The US government watchdog GAO has quashed Blue Origin’s protest at NASA’s appointment of SpaceX to build a new lunar lander. According to the watchdog, NASA evaluated the applications fairly and did not break any law.
At the end of April, space company Blue Origin and US defense company Dynetics were dissatisfied with the fact that only one contractor had been appointed to build a new lunar lander for the Artemis space program that should help people on the moon again by 2024. This is despite the fact that the original tender left room for two parties.

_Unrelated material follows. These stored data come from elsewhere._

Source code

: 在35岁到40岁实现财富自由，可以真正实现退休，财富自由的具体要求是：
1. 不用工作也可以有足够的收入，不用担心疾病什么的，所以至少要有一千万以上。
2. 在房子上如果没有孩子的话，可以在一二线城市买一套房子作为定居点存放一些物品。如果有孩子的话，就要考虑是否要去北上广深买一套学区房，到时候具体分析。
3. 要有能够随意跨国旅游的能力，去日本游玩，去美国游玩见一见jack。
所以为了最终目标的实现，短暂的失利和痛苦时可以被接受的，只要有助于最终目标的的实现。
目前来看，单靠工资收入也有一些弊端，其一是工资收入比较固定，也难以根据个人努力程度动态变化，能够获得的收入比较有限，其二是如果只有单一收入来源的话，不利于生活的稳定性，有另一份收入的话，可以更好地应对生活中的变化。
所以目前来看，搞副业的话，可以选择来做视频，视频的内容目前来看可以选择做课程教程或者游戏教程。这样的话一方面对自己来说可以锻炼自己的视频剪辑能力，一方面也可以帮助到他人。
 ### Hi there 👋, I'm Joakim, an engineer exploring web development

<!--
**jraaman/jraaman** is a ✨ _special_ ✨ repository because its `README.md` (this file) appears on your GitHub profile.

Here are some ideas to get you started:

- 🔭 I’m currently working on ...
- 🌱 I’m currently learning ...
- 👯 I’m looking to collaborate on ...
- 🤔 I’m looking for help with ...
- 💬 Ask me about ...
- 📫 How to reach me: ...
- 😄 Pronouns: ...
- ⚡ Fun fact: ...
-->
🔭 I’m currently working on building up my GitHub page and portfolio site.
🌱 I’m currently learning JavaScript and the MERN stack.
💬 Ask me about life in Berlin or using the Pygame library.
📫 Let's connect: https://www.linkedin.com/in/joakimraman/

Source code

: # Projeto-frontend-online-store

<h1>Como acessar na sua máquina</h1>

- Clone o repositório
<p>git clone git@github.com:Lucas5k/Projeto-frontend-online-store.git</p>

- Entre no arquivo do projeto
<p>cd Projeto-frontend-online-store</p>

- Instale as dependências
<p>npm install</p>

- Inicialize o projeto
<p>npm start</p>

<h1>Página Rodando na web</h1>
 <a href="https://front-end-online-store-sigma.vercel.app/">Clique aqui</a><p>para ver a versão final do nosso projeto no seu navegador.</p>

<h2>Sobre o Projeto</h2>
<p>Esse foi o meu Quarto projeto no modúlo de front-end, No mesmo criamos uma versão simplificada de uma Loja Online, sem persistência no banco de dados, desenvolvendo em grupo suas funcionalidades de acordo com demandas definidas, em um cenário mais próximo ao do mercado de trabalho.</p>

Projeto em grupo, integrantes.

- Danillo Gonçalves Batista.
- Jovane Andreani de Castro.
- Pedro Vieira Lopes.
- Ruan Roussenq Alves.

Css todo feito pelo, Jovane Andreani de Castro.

However, according to the US watchdog Government Accountability Office, NASA’s choice to opt for one side is not against the law. “NASA could choose to appoint only one party, two parties or none,” it sounds. “The rules for these contracts are different from the standard federal government contracts that are issued”. According to the GAO, NASA also chose the cheapest option with SpaceX and was unable to make two tenders. The space agency will pay approximately $3 billion to SpaceX.
A spokesperson for Blue Origin told TechCrunch that the company still believes there are “fundamental problems” with NASA’s appointment of SpaceX. “The GAO has not been able to address these issues because it has no authority over this matter. We believe the bipartisan option is still the appropriate solution and are optimistic about NASA’s recent declaration of intent to re-establish competition,” it said.